┌─ Data provided

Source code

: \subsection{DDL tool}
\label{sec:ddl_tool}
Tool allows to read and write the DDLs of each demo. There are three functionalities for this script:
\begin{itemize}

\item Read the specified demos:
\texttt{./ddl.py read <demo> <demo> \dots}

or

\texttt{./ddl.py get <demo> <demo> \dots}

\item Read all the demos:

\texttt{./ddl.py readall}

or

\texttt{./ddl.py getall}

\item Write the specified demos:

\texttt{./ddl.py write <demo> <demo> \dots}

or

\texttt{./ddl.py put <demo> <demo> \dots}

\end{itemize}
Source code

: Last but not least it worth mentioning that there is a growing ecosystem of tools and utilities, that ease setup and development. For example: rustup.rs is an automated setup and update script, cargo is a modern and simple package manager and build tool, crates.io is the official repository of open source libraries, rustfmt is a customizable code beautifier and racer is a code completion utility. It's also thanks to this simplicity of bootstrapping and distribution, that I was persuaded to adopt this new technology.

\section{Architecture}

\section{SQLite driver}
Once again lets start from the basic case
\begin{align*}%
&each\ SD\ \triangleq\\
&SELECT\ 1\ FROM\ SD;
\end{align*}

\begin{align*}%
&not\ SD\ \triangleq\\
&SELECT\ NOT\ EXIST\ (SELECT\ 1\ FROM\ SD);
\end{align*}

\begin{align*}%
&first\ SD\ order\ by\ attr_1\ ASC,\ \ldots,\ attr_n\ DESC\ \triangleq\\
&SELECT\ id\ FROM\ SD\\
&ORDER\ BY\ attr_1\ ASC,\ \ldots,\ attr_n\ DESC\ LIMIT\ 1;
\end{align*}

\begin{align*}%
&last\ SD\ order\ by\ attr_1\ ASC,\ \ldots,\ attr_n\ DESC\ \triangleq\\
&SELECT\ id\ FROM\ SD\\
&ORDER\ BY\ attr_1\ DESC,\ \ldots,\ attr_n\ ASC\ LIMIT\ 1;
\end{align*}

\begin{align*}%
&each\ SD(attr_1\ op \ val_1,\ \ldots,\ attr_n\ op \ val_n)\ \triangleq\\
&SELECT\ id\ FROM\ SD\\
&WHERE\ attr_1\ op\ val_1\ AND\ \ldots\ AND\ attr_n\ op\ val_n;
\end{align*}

└─

## Prompt
All lines in the records above with "LIMIT" need to be found and copied.

## Exercise answer
&ORDER\ BY\ attr_1\ ASC,\ \ldots,\ attr_n\ DESC\ LIMIT\ 1;
&ORDER\ BY\ attr_1\ DESC,\ \ldots,\ attr_n\ ASC\ LIMIT\ 1;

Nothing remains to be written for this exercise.